» **WORK ORDER**:
Whenever a line in the entries below includes the string "Verbatim", count that line. Report the total alone.

» **EXCERPTED DATA**:
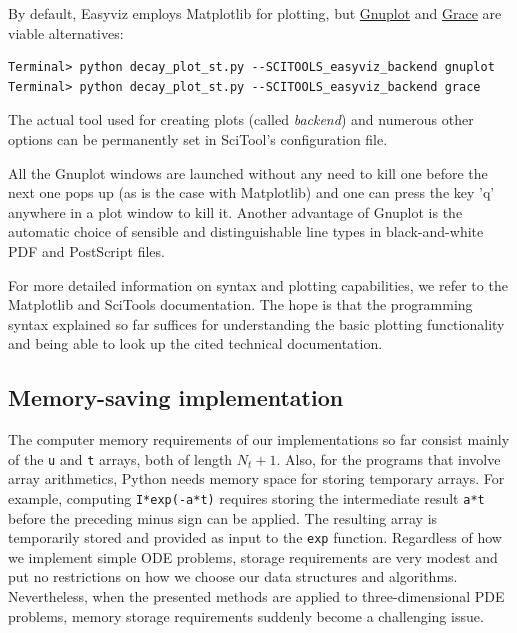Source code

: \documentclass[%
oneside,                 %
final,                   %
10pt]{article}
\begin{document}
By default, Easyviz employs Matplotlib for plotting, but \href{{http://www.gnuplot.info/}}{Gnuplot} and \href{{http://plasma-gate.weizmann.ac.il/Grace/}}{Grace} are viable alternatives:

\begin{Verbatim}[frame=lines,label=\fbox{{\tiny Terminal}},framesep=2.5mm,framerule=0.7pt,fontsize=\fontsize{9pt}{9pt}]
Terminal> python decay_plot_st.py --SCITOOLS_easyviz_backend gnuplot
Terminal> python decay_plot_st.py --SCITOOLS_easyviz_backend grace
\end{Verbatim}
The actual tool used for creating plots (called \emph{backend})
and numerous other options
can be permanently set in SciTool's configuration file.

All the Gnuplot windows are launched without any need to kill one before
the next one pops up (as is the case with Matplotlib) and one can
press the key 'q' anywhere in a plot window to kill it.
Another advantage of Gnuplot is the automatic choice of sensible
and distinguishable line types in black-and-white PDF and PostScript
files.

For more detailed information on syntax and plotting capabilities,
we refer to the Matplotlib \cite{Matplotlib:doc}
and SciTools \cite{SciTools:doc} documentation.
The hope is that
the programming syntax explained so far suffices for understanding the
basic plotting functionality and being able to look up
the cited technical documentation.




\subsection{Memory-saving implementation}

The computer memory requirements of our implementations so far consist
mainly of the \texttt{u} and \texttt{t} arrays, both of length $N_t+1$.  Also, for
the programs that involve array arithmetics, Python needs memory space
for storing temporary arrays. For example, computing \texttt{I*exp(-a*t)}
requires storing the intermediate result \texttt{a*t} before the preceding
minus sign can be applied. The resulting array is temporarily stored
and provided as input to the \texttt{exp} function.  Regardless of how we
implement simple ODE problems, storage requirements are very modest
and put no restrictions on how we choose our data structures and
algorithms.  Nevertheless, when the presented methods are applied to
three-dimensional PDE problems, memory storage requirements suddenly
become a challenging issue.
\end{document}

--

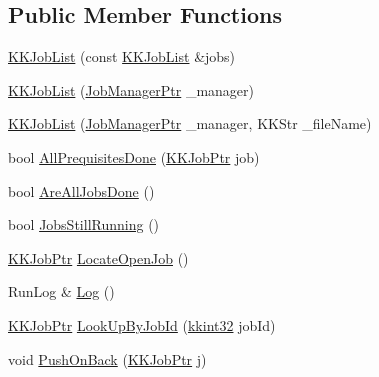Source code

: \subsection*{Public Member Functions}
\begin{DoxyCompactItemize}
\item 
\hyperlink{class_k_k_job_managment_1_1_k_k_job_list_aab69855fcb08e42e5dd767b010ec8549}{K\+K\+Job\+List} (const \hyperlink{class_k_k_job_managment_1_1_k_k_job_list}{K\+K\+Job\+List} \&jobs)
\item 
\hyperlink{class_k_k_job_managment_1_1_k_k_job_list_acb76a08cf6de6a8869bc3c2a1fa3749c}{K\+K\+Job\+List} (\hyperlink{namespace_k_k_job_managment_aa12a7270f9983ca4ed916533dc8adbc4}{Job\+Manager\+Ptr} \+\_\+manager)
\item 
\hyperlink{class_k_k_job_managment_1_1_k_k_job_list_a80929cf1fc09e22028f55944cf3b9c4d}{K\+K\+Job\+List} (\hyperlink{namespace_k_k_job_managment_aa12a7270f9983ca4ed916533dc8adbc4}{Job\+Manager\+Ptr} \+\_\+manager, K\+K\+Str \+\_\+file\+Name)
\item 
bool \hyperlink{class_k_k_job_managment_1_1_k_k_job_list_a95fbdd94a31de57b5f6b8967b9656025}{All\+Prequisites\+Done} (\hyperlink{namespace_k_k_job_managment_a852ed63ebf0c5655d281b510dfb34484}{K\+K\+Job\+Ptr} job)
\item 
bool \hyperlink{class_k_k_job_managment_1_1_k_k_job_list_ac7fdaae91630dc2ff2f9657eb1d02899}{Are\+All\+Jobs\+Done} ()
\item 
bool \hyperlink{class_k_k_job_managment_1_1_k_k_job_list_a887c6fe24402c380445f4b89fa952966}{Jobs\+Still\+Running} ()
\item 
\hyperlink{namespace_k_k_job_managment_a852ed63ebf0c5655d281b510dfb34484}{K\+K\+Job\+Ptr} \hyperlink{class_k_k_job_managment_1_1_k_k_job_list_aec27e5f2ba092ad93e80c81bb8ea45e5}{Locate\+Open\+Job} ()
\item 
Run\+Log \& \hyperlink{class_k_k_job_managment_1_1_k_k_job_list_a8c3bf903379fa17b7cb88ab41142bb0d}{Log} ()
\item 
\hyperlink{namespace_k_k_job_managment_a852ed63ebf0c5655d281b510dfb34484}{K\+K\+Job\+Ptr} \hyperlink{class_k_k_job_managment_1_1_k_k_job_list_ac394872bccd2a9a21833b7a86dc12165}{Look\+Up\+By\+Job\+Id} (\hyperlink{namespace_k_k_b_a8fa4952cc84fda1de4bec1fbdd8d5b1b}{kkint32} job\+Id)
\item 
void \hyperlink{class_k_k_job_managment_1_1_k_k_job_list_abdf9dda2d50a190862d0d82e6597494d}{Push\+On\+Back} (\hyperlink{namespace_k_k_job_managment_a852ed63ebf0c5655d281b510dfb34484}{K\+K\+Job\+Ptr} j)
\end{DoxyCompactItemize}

» **OUTPUT OF THE EXERCISE**:
2